Get all unique spacers for a given taxon
Get all unique spacers for a given ecosystem
Connect taxon to ecosystem for a given CRISPR type

Before doing anything, we install the required python dependencies (polars, duckdb, and itables), if they are not already installed (if you run the notebooks locally, this can be done via a virtual environment manager like conda or pixi, in which case you don’t need to run this cell).

Code

%%capture
%pip install polars duckdb itables pyarrow;

Code

import polars as pl
import duckdb
from pathlib import Path
from datetime import datetime
import itables
from itables import init_notebook_mode
init_notebook_mode(all_interactive=True)

# Configure Polars display
pl.Config(tbl_cols=-1, tbl_rows=250)

init_notebook_modetrusted

<polars.config.Config at 0x7a9923bd56a0>

1 Database Connection

Here we will access the spacerDB directly from the s3 bucket.
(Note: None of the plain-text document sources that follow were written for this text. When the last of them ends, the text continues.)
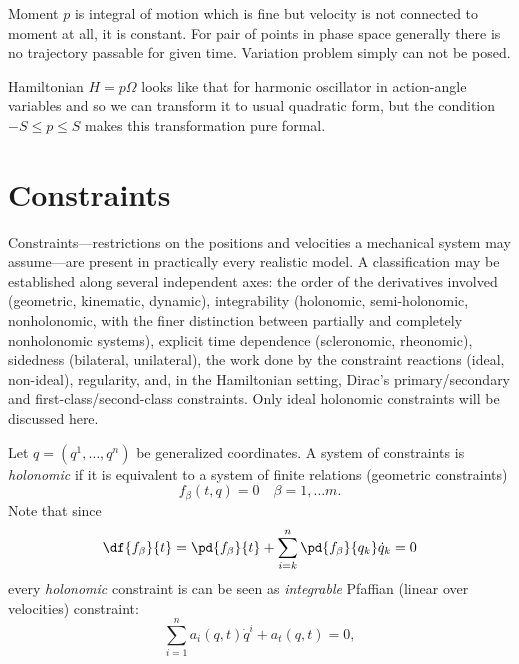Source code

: Moment $ p $ is integral of motion which is fine but velocity is not connected to 
moment at all, it is constant. For pair of points in phase space generally there is
no trajectory passable for given time. Variation problem simply can not be posed.

Hamiltonian $ H=p \Omega $ looks like that for harmonic oscillator in
action-angle variables and so we can  transform it to usual quadratic form, but
the condition $  -S\le p \le S$ makes this transformation pure formal.

\section{Constraints}
\label{sec:cm-const}
Constraints---restrictions on the positions and velocities a mechanical system may
assume---are present in practically every realistic model.   A classification may be established along several independent axes: the order of the
derivatives involved (geometric, kinematic, dynamic), integrability (holonomic,
semi-holonomic, nonholonomic, with the finer distinction between partially and completely
nonholonomic systems), explicit time dependence (scleronomic, rheonomic), sidedness
(bilateral, unilateral), the work done by the constraint reactions (ideal, non-ideal),
regularity, and, in the Hamiltonian setting, Dirac's primary/secondary and
first-class/second-class constraints.
Only ideal holonomic  constraints will be discussed here.

Let $q=(q^1,\dots,q^n)$ be generalized coordinates.
A system of constraints is \emph{holonomic} if it is
    equivalent to a system of finite
relations (geometric constraints)
\begin{equation}
   \label {holonomic-const}
   f_\beta(t,q)=0 \quad \beta =1,\dots m .
\end{equation}
 Note that since
 \[\df{f_\beta}{t}=\pd{f_\beta}{t}+\sum_{i=k}^n\pd{f_\beta}{q_k} \dot q_k=0 \]
every \emph{holonomic} constraint is can be seen as \emph{integrable} 
Pfaffian (linear over velocities) constraint:
\begin{equation}
  \sum_{i=1}^n a_i(q,t) \dot q^i + a_t(q,t) = 0,
  \label{pfaffian-const}
\end{equation}


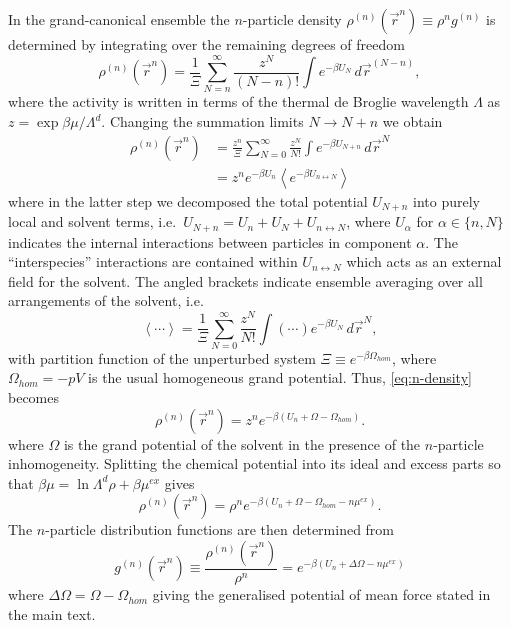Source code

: \documentclass[12pt]{report}
\begin{document}
In the grand-canonical ensemble the $n$-particle density $\rho^{(n)}(\vec{r}^n) \equiv \rho^n g^{(n)}$ is determined by integrating over the remaining degrees of freedom~\cite{Hansen2013}
\begin{equation}
  \rho^{(n)}(\vec{r}^n)
  = \frac{1}{\Xi} \sum_{N=n}^\infty \frac{z^N}{(N-n)!} \int e^{-\beta U_N} \, d\vec{r}^{(N-n)},
\end{equation}
where the activity is written in terms of the thermal de Broglie wavelength $\Lambda$ as $z = \exp{\beta\mu} / \Lambda^d$.
Changing the summation limits $N \rightarrow N+n$ we obtain
\begin{equation}\label{eq:n-density}
\begin{aligned}
  \rho^{(n)}(\vec{r}^n)
  &= \frac{z^n}{\Xi} \sum_{N=0}^\infty \frac{z^N}{N!} \int e^{-\beta U_{N+n}} \, d\vec{r}^{N} \\
 & = z^n e^{-\beta U_n} \left< e^{-\beta U_{n \leftrightarrow N}} \right>
\end{aligned}
\end{equation}
where in the latter step we decomposed the total potential $U_{N+n}$ into purely local and solvent terms, i.e.\ $U_{N+n} = U_n + U_N + U_{n \leftrightarrow N}$, where $U_\alpha$ for $\alpha \in \{n,N\}$ indicates the internal interactions between particles in component $\alpha$.
The ``interspecies'' interactions are contained within $U_{n \leftrightarrow N}$ which acts as an external field for the solvent.
The angled brackets indicate ensemble averaging over all arrangements of the solvent, i.e.\
\begin{equation}
  \left< \cdots \right> =
  \frac{1}{\Xi} \sum_{N=0}^\infty \frac{z^N}{N!} \int \left(\cdots\right) e^{-\beta U_N} \, d\vec{r}^N,
\end{equation}
with partition function of the unperturbed system $\Xi \equiv e^{-\beta \Omega_{hom}}$, where $\Omega_{hom} = -p V$ is the usual homogeneous grand potential.
Thus, \eqref{eq:n-density} becomes
\begin{equation}
  \rho^{(n)}(\vec{r}^n)
  = z^n e^{-\beta (U_n + \Omega - \Omega_{hom})}.
\end{equation}
where $\Omega$ is the grand potential of the solvent in the presence of the $n$-particle inhomogeneity.
Splitting the chemical potential into its ideal and excess parts so that $\beta\mu = \ln{\Lambda^d \rho} + \beta\mu^{ex}$ gives
\begin{equation}
  \rho^{(n)}(\vec{r}^n)
  = \rho^n e^{-\beta (U_n + \Omega - \Omega_{hom} - n\mu^{ex})}.
\end{equation}
The $n$-particle distribution functions are then determined from~\cite{Hansen2013}
\begin{equation}\label{eq:distribution-functions}
  g^{(n)}(\vec{r}^n)
  \equiv \frac{\rho^{(n)}(\vec{r}^n)}{\rho^n}
  = e^{-\beta(U_n + \Delta\Omega - n\mu^{ex})}
\end{equation}
where $\Delta\Omega = \Omega - \Omega_{hom}$ giving the generalised potential of mean force stated in the main text.
\end{document}
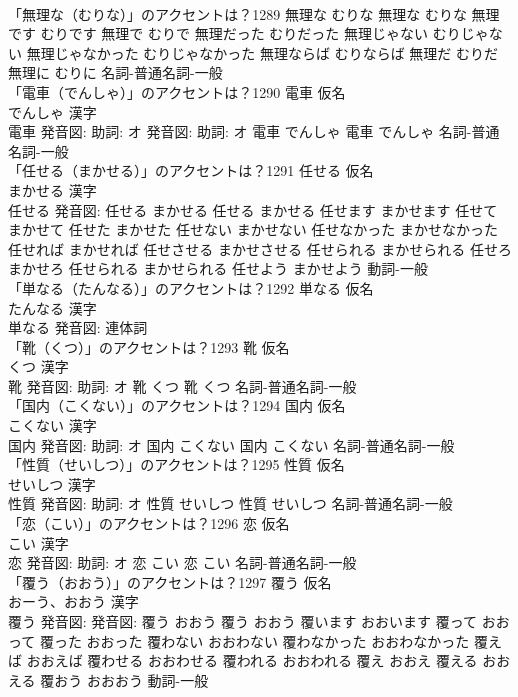 \documentclass[8pt]{extreport}
\begin{document}
\begin{CJK}{UTF8}{min}
\\	「無理な（むりな）」のアクセントは？1289		無理な むりな		無理な むりな 無理です むりです 無理で むりで 無理だった むりだった 無理じゃない むりじゃない 無理じゃなかった むりじゃなかった 無理ならば むりならば 無理だ むりだ 無理に むりに				名詞-普通名詞-一般 
\\	「電車（でんしゃ）」のアクセントは？1290	電車 仮名　
\\	でんしゃ 漢字　
\\	電車 発音図: 助詞: オ 発音図: 助詞: オ	電車 でんしゃ		電車 でんしゃ				名詞-普通名詞-一般 
\\	「任せる（まかせる）」のアクセントは？1291	任せる 仮名　
\\	まかせる 漢字　
\\	任せる 発音図:	任せる まかせる		任せる まかせる 任せます まかせます 任せて まかせて 任せた まかせた 任せない まかせない 任せなかった まかせなかった 任せれば まかせれば 任せさせる まかせさせる 任せられる まかせられる 任せろ まかせろ 任せられる まかせられる 任せよう まかせよう				動詞-一般 
\\	「単なる（たんなる）」のアクセントは？1292	単なる 仮名　
\\	たんなる 漢字　
\\	単なる 発音図:							連体詞 
\\	「靴（くつ）」のアクセントは？1293	靴 仮名　
\\	くつ 漢字　
\\	靴 発音図: 助詞: オ	靴 くつ		靴 くつ				名詞-普通名詞-一般 
\\	「国内（こくない）」のアクセントは？1294	国内 仮名　
\\	こくない 漢字　
\\	国内 発音図: 助詞: オ	国内 こくない		国内 こくない				名詞-普通名詞-一般 
\\	「性質（せいしつ）」のアクセントは？1295	性質 仮名　
\\	せいしつ 漢字　
\\	性質 発音図: 助詞: オ	性質 せいしつ		性質 せいしつ				名詞-普通名詞-一般 
\\	「恋（こい）」のアクセントは？1296	恋 仮名　
\\	こい 漢字　
\\	恋 発音図: 助詞: オ	恋 こい		恋 こい				名詞-普通名詞-一般 
\\	「覆う（おおう）」のアクセントは？1297	覆う 仮名　
\\	おーう、おおう 漢字　
\\	覆う 発音図: 発音図:	覆う おおう		覆う おおう 覆います おおいます 覆って おおって 覆った おおった 覆わない おおわない 覆わなかった おおわなかった 覆えば おおえば 覆わせる おおわせる 覆われる おおわれる 覆え おおえ 覆える おおえる 覆おう おおおう				動詞-一般 

\end{CJK}
\end{document}
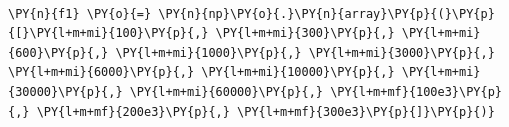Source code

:     \begin{center}
    \end{center}
    { \hspace*{\fill} \\}
    
    \begin{tcolorbox}[breakable, size=fbox, boxrule=1pt, pad at break*=1mm,colback=cellbackground, colframe=cellborder]
\begin{Verbatim}[commandchars=\\\{\}]
\PY{n}{f1} \PY{o}{=} \PY{n}{np}\PY{o}{.}\PY{n}{array}\PY{p}{(}\PY{p}{[}\PY{l+m+mi}{100}\PY{p}{,} \PY{l+m+mi}{300}\PY{p}{,} \PY{l+m+mi}{600}\PY{p}{,} \PY{l+m+mi}{1000}\PY{p}{,} \PY{l+m+mi}{3000}\PY{p}{,} \PY{l+m+mi}{6000}\PY{p}{,} \PY{l+m+mi}{10000}\PY{p}{,} \PY{l+m+mi}{30000}\PY{p}{,} \PY{l+m+mi}{60000}\PY{p}{,} \PY{l+m+mf}{100e3}\PY{p}{,} \PY{l+m+mf}{200e3}\PY{p}{,} \PY{l+m+mf}{300e3}\PY{p}{]}\PY{p}{)}
\end{Verbatim}
\end{tcolorbox}

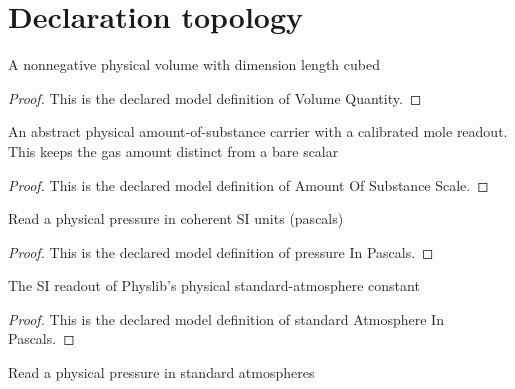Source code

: \section{Declaration topology}
\begin{definition}
  \label{def:physics:phyx-mini-0411:phyxminiproblems-problemphyxmini0411-volumequantity}
  A nonnegative physical volume with dimension length cubed
\end{definition}
\begin{proof}
  This is the declared model definition of Volume Quantity.
\end{proof}
\begin{definition}
  \label{def:physics:phyx-mini-0411:phyxminiproblems-problemphyxmini0411-amountofsubstancescale}
  An abstract physical amount-of-substance carrier with a calibrated mole readout. This keeps the gas amount distinct from a bare scalar
\end{definition}
\begin{proof}
  This is the declared model definition of Amount Of Substance Scale.
\end{proof}
\begin{definition}
  \label{def:physics:phyx-mini-0411:phyxminiproblems-problemphyxmini0411-pressureinpascals}
  Read a physical pressure in coherent SI units (pascals)
\end{definition}
\begin{proof}
  This is the declared model definition of pressure In Pascals.
\end{proof}
\begin{definition}
  \label{def:physics:phyx-mini-0411:phyxminiproblems-problemphyxmini0411-standardatmosphereinpascals}
  The SI readout of Physlib's physical standard-atmosphere constant
\end{definition}
\begin{proof}
  This is the declared model definition of standard Atmosphere In Pascals.
\end{proof}
\begin{definition}
  \label{def:physics:phyx-mini-0411:phyxminiproblems-problemphyxmini0411-pressureinatmospheres}
  Read a physical pressure in standard atmospheres
\end{definition}
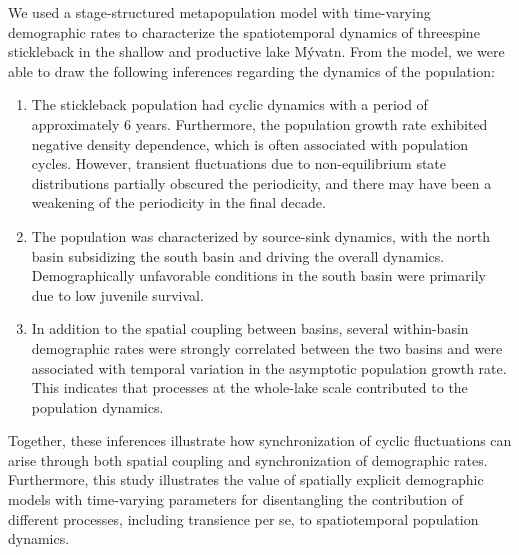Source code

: \documentclass[11pt]{article}
\begin{document}
{We used a stage-structured metapopulation model 
with time-varying demographic rates to characterize the 
spatiotemporal dynamics of threespine stickleback 
in the shallow and productive lake M\'{y}vatn.
From the model, we were able to draw the following inferences regarding the 
dynamics of the population:
%
\begin{enumerate}[label=(\alph*)]
\item
The stickleback population had cyclic dynamics with a period of approximately 6 years.
Furthermore, the population growth rate exhibited negative density dependence,
which is often associated with population cycles.
However, transient fluctuations due to non-equilibrium state distributions
partially obscured the periodicity,
and there may have been a weakening of the periodicity in the final decade.
%
\item
The population was characterized by source-sink dynamics, 
with the north basin subsidizing the south basin and driving the overall dynamics. 
Demographically unfavorable conditions in the south basin were 
primarily due to low juvenile survival.
%
\item
In addition to the spatial coupling between basins,
several within-basin demographic rates were strongly correlated 
between the two basins and 
were associated with temporal variation in the asymptotic population growth rate.
This indicates that processes at the whole-lake scale contributed 
to the population dynamics.
\end{enumerate}
%
Together, these inferences illustrate how synchronization of cyclic fluctuations 
can arise through both spatial coupling and synchronization of demographic rates.
Furthermore, this study illustrates the value of spatially explicit demographic models 
with time-varying parameters for disentangling the contribution of different processes,
including transience per se, to spatiotemporal population dynamics.

}
\end{document}
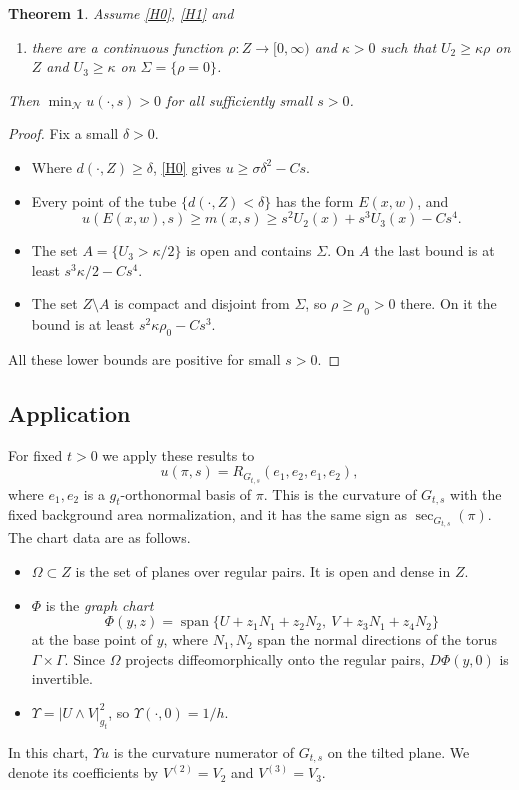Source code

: \documentclass[11pt]{amsart}
\newtheorem{theorem}{Theorem}[section]
\theoremstyle{definition}
\theoremstyle{remark}
\newcommand{\sect}{\operatorname{sec}}
\newcommand{\Gr}{\mathcal{N}}
\newcommand{\Span}{\operatorname{span}}
\begin{document}
\begin{theorem}\label{thm:abstract}
Assume \ref{H0}, \ref{H1} and
\begin{enumerate}[label=(H\arabic*),start=2,leftmargin=*]
\item\label{H2} there are a continuous function $\rho\colon Z\to[0,\infty)$ and $\kappa>0$ such that $U_2\ge\kappa\rho$ on $Z$ and $U_3\ge\kappa$ on $\Sigma=\{\rho=0\}$.
\end{enumerate}
Then $\min_\Gr u(\cdot,s)>0$ for all sufficiently small $s>0$.
\end{theorem}

\begin{proof}
Fix a small $\delta>0$.
\begin{itemize}[leftmargin=*]
\item Where $d(\cdot,Z)\ge\delta$, \ref{H0} gives $u\ge\sigma\delta^2-Cs$.
\item Every point of the tube $\{d(\cdot,Z)<\delta\}$ has the form $E(x,w)$, and
\[ u(E(x,w),s)\ge m(x,s)\ge s^2U_2(x)+s^3U_3(x)-Cs^4 . \]
\item The set $A=\{U_3>\kappa/2\}$ is open and contains $\Sigma$. On $A$ the last bound is at least $s^3\kappa/2-Cs^4$.
\item The set $Z\setminus A$ is compact and disjoint from $\Sigma$, so $\rho\ge\rho_0>0$ there. On it the bound is at least $s^2\kappa\rho_0-Cs^3$.
\end{itemize}
All these lower bounds are positive for small $s>0$.
\end{proof}

\subsection{Application}\label{sec:application}
For fixed $t>0$ we apply these results to
\[ u(\pi,s)=R_{G_{t,s}}(e_1,e_2,e_1,e_2), \]
where $e_1,e_2$ is a $g_t$-orthonormal basis of $\pi$. This is the curvature of $G_{t,s}$ with the fixed background area normalization, and it has the same sign as $\sect_{G_{t,s}}(\pi)$. The chart data are as follows.
\begin{itemize}[leftmargin=*]
\item $\Omega\subset Z$ is the set of planes over regular pairs. It is open and dense in $Z$.
\item $\Phi$ is the \emph{graph chart}
\[ \Phi(y,z)=\Span\{U+z_1N_1+z_2N_2,\ V+z_3N_1+z_4N_2\} \]
at the base point of $y$, where $N_1,N_2$ span the normal directions of the torus $\Gamma\times\Gamma$. Since $\Omega$ projects diffeomorphically onto the regular pairs, $D\Phi(y,0)$ is invertible.
\item $\Upsilon=|U\wedge V|^2_{g_t}$, so $\Upsilon(\cdot,0)=1/h$.
\end{itemize}
In this chart, $\Upsilon u$ is the curvature numerator of $G_{t,s}$ on the tilted plane. We denote its coefficients by $V^{(2)}=V_2$ and $V^{(3)}=V_3$.
\end{document}
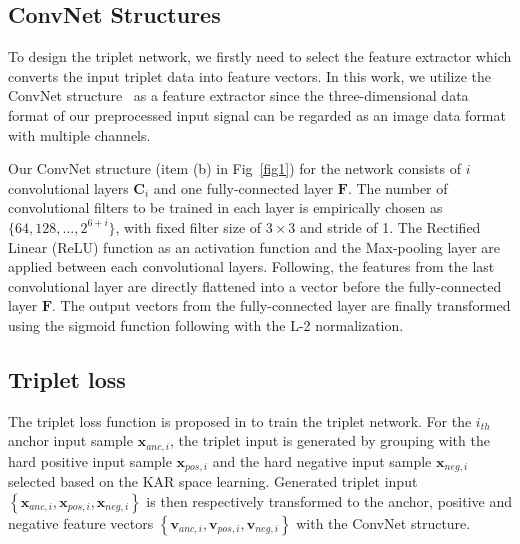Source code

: \documentclass[runningheads]{llncs}
\begin{document}
\subsection{ConvNet Structures}

To design the triplet network, we firstly need to select the feature extractor which converts the input triplet data into feature vectors. In this work, we utilize the ConvNet structure~\cite{lecun1998gradient} as a feature extractor since the three-dimensional data format of our preprocessed input signal can be regarded as an image data format with multiple channels. 

Our ConvNet structure (item (b) in Fig~\ref{fig1}) for the network consists of $i$ convolutional layers $\mathbf{C}_{i}$ and one fully-connected layer $\mathbf{F}$. The number of convolutional filters to be trained in each layer is empirically chosen as $\{64, 128, ...,  2^{6+i}\}$, with fixed filter size of $3\times3$ and stride of 1. The Rectiﬁed Linear (ReLU) function as an activation function and the Max-pooling layer are applied between each convolutional layers. Following, the features from the last convolutional layer are directly flattened into a vector before the fully-connected layer $\mathbf{F}$.
The output vectors from the fully-connected layer are finally transformed using the sigmoid function following with the L-2 normalization.


\subsection{Triplet loss}

The triplet loss function is proposed in \cite{hoffer2015deep} to train the triplet network.
For the $i_{th}$ anchor input sample $\mathbf{x}_{anc,i}$, the triplet input is generated by grouping with the hard positive input sample $\mathbf{x}_{pos,i}$ and the hard negative input sample $\mathbf{x}_{neg,i}$ selected based on the KAR space learning. Generated triplet input $\left\{\mathbf{x}_{anc,i},\mathbf{x}_{pos,i},\mathbf{x}_{neg,i}\right\}$ is then respectively transformed to the anchor, positive and negative feature vectors $\left\{\mathbf{v}_{anc,i},\mathbf{v}_{pos,i},\mathbf{v}_{neg,i}\right\}$ with the ConvNet structure.
\end{document}
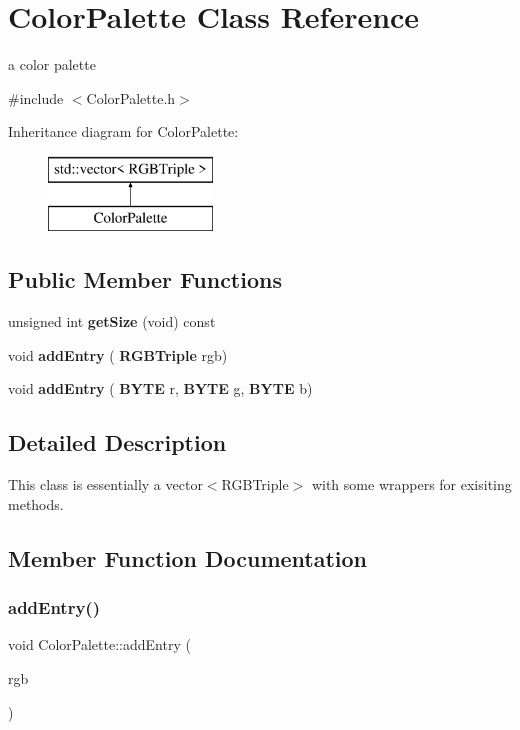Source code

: \section{Color\+Palette Class Reference}
\label{classColorPalette}


a color palette  




{\ttfamily \#include $<$Color\+Palette.\+h$>$}

Inheritance diagram for Color\+Palette\+:\begin{figure}[H]
\begin{center}
\leavevmode
\includegraphics[height=2.000000cm]{classColorPalette}
\end{center}
\end{figure}
\subsection*{Public Member Functions}
\begin{DoxyCompactItemize}
\item 
unsigned int \textbf{ get\+Size} (void) const
\item 
void \textbf{ add\+Entry} (\textbf{ R\+G\+B\+Triple} rgb)
\item 
void \textbf{ add\+Entry} (\textbf{ B\+Y\+TE} r, \textbf{ B\+Y\+TE} g, \textbf{ B\+Y\+TE} b)
\end{DoxyCompactItemize}


\subsection{Detailed Description}
This class is essentially a vector$<$\+R\+G\+B\+Triple$>$ with some wrappers for exisiting methods. 

\subsection{Member Function Documentation}
\mbox{\label{classColorPalette_a1aee942b853cb4dedc2f2b57bb82542b}} 
\subsubsection{add\+Entry()\hspace{0.1cm}{\footnotesize\ttfamily [1/2]}}
{\footnotesize\ttfamily void Color\+Palette\+::add\+Entry (\begin{DoxyParamCaption}\item[{\textbf{ R\+G\+B\+Triple}}]{rgb }\end{DoxyParamCaption})\hspace{0.3cm}{\ttfamily [inline]}}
Accessing via s3 is fine for small queries like the ones we have in this notebook, however for any extensive work with the database, including any large queries, we strongly recommend downloading the database and loading it from a local path.
Depending on your network connection, this cell may take ~ 30s to 1 min to load.

Code

# Loading from S3 - first we create a connection to a local db in memory
con = duckdb.connect(":memory:")
# Next we enter the necessary key and secret to be able to read the s3 bucket
con.sql("""
CREATE SECRET spacereader (
  TYPE S3,
  PROVIDER config,
  KEY_ID 'BBPSY391G6MGG864QL7K',
  SECRET 'mAg0Bg2HzSrdjpsDRP6YPFK2DTyfVQCD_HzxJR0P',
  ENDPOINT 'objects-1.jgi.lbl.gov',
  URL_STYLE 'path');
""")
# And then we connect to the database
con.sql("""
ATTACH 's3://spacers/global_crispr_db_full_2025-05-02.duckdb' AS spacer_db (READ_ONLY);
use spacer_db;
""")
# To confirm that everything worked as expected, we check the list of tables in the database
con.sql("""
show tables;
""")

┌────────────────────┐
│        name        │
│      varchar       │
├────────────────────┤
│ imgpr_hits         │
│ imgpr_info         │
│ imgvr_hits         │
│ imgvr_info         │
│ repeat_tbl         │
│ sample_tbl         │
│ spacer_clusters    │
│ spacer_hq_clusters │
│ spacer_hq_tbl      │
│ spacer_tbl         │
├────────────────────┤
│      10 rows       │
└────────────────────┘

If working locally, after downloading the database, the connection would simply be:

Code

# con = duckdb.connect("/path/to/local/directory/global_crispr_db_full_2025-05-02.duckdb")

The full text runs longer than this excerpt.